→ WHAT YOU NEED TO DO
Word for word, restate the records from their first line through the line with "- [Desktop view](#desktop-view)", both ends included; omit each picture.

→ MATERIAL SUPPLIED
↓

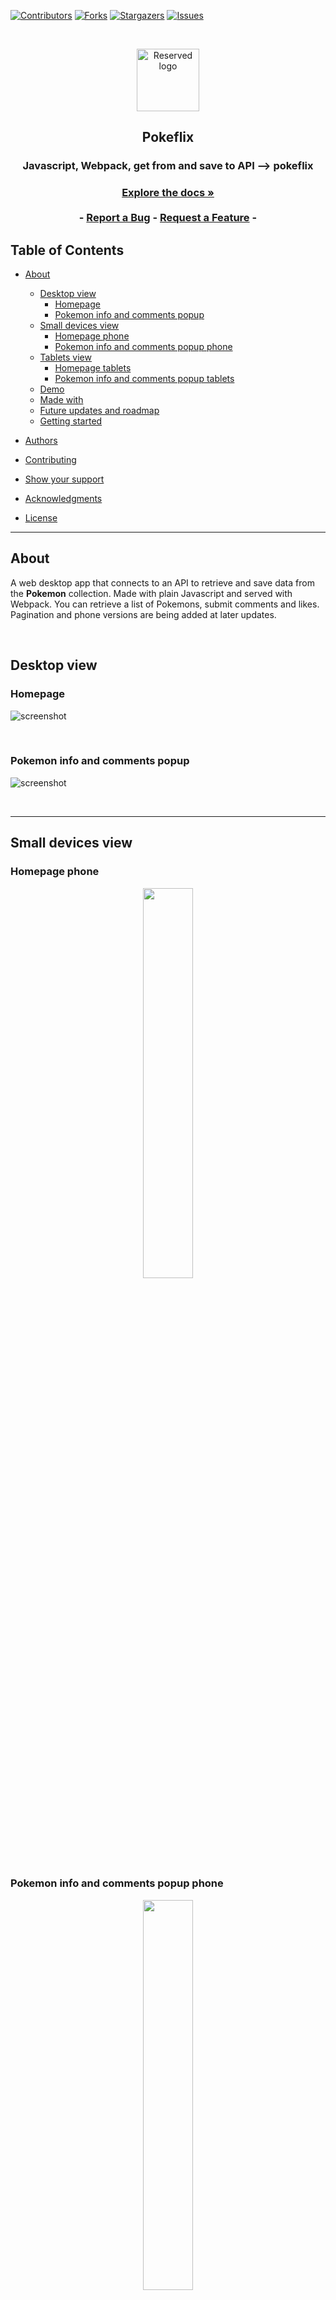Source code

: [![Contributors][contributors-shield]][contributors-url]
[![Forks][forks-shield]][forks-url]
[![Stargazers][stars-shield]][stars-url]
[![Issues][issues-shield]][issues-url]

<!-- PROJECT LOGO -->

<br />
<p align="center">
  <a href="https://github.com/Meltrust/pokeflix" style="text-decoration: none;">
    <img src="/assets/readme-imgs/logo-pokeflix3.png" alt="Reserved logo" width="100" height="100" align="center">
  </a>

  <h2 align="center">Pokeflix</h2>

  <h3 align="center">Javascript, Webpack, get from and save to API --> pokeflix<h3>
  <p align="center">
    <a href="#table-of-contents"><strong>Explore the docs »</strong></a>
    <br />
    <br />
    -
    <a href="https://github.com/Meltrust/pokeflix/issues">Report a Bug</a>
    -
    <a href="https://github.com/Meltrust/pokeflix/issues">Request a Feature</a>
    -
  </p>
</p>

<!-- TABLE OF CONTENTS -->

## Table of Contents

- [About](#about)

  - [Desktop view](#desktop-view)
    - [Homepage](#homepage)
    - [Pokemon info and comments popup](#pokemon-info-and-comments-popup)
  - [Small devices view](#small-devices-view)
    - [Homepage phone](#homepage-phone)
    - [Pokemon info and comments popup phone](#pokemon-info-and-comments-popup-phone)
  - [Tablets view](#tablets-view)
    - [Homepage tablets](#homepage-tablets)
    - [Pokemon info and comments popup tablets](#pokemon-info-and-comments-popup-tablets)
  - [Demo](#demo)
  - [Made with](#made-with)
  - [Future updates and roadmap](#future-updates-and-roadmap)
  - [Getting started](#getting-started)
 
- [Authors](#authors)
- [Contributing](#contributing)
- [Show your support](#show-your-support)
- [Acknowledgments](#acknowledgments)
- [License](#license)

<hr />
  
## About

A web desktop app that connects to an API to retrieve and save data from the **Pokemon** collection. Made with plain Javascript and served with Webpack. You can retrieve a list of Pokemons, submit comments and likes. Pagination and phone versions are being added at later updates.

<br />
  
## Desktop view  
  
### Homepage

  
![screenshot](./assets/readme-imgs/app_screenshot.png)
  
<br />
  
### Pokemon info and comments popup
  
![screenshot](./assets/readme-imgs/pokeflix-popup.png)  
  
<br />

<hr />
  
## Small devices view
  
### Homepage phone
  
<p align="center" width="100%">
    <img width="40%" src="./assets/readme-imgs/pokeflix-home-small.png"> 
</p>
  
### Pokemon info and comments popup phone
  
<p align="center" width="100%">
    <img width="40%" src="./assets/readme-imgs/pokeflix-popup-small.png"> 
</p>

<br />

<hr />
  
## Tablets view
  
### Homepage tablets
  
<p align="center" width="100%">
    <img width="40%" src="./assets/readme-imgs/pokeflix-home-tablets.png"> 
</p>
  
### Pokemon info and comments popup tablets
  
<p align="center" width="100%">
    <img width="40%" src="./assets/readme-imgs/pokeflix-popup-tablets.png"> 
</p>
  
<hr />

## Demo

https://meltrust.github.io/pokeflix/

## Made with

- Plain Javascript ✔️
- Webpack ✔️
- CSS3 ✔️
- HTML5 ✔️
- Api calls with Curl and Postman ✔️

## Future Updates and Roadmap

- More general styling.
- More Pokemons.
- Pagination.
- Auth.
- Responsive design

## Getting Started

To get a local copy up and running follow these simple example steps:

1. Under the repository name, click the Clone or download green button.

![clone](https://user-images.githubusercontent.com/53324035/73660989-4451aa80-4667-11ea-8a89-176f89d6548a.png)

2. Copy the URL given by clicking the clipboard button

3. Open a terminal window in your local machine and change the current directory to the one you want the clone directory to be made.

4. Type  git clone and the paste the URL you previusly copied to the clipboard

5. Change the current directory to the newly created folder

6. Open the index.html file on your browser. You can add and remove books which persist on browser reloads.

7 .In your terminal, `npm install` to install the dependencies.

8. Now run `npm start` and the app should appear on your browser.

## Authors

👤 **Miguel Tapia**

- Github: [@meltrust](https://github.com/meltrust)
- Linkedin: [linkedin](https://www.linkedin.com/in/meltrust/)
- Or talk to me directly at: original.mtapia@outlook.com

👤 **Amal Hersi**

- GitHub: [Amal Hersi](https://github.com/Amalcxc)
- Twitter: [@Amalcx4](https://twitter.com/home?lang=en)
- LinkedIn: [Amal Hersi](https://www.linkedin.com/in/amal-hersi-a29583205/)

## Contributing

🤝 Contributions, issues and feature requests are welcome!

Feel free to check the [issues page](issues/).

## Show your support

Give a ⭐️ if you like this project!

## Acknowledgments

- Hat tip to anyone whose code was used
- Inspiration
- etc

## License

📝 This project is [MIT](lic.url) licensed.

<!-- MARKDOWN LINKS & IMAGES -->
<!-- https://www.markdownguide.org/basic-syntax/#reference-style-links -->

[contributors-shield]: https://img.shields.io/github/contributors/Meltrust/pokeflix.svg?style=flat-square
[contributors-url]: https://github.com/Meltrust/pokeflix/graphs/contributors
[forks-shield]: https://img.shields.io/github/forks/Meltrust/pokeflix
[forks-url]: https://github.com/Meltrust/pokeflix/network/members
[stars-shield]: https://img.shields.io/github/stars/Meltrust/pokeflix
[stars-url]: https://github.com/Meltrust/pokeflix/stargazers
[issues-shield]: https://img.shields.io/github/issues/Meltrust/pokeflix.svg?style=flat-square
[issues-url]: https://github.com/Meltrust/pokeflix/issues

↑

→ SOLUTION TO THE PROBLEM
Source code

: [![Contributors][contributors-shield]][contributors-url]
[![Forks][forks-shield]][forks-url]
[![Stargazers][stars-shield]][stars-url]
[![Issues][issues-shield]][issues-url]

<!-- PROJECT LOGO -->

<br />
<p align="center">
  <a href="https://github.com/Meltrust/pokeflix" style="text-decoration: none;">
    <img src="/assets/readme-imgs/logo-pokeflix3.png" alt="Reserved logo" width="100" height="100" align="center">
  </a>

  <h2 align="center">Pokeflix</h2>

  <h3 align="center">Javascript, Webpack, get from and save to API --> pokeflix<h3>
  <p align="center">
    <a href="#table-of-contents"><strong>Explore the docs »</strong></a>
    <br />
    <br />
    -
    <a href="https://github.com/Meltrust/pokeflix/issues">Report a Bug</a>
    -
    <a href="https://github.com/Meltrust/pokeflix/issues">Request a Feature</a>
    -
  </p>
</p>

<!-- TABLE OF CONTENTS -->

## Table of Contents

- [About](#about)

  - [Desktop view](#desktop-view)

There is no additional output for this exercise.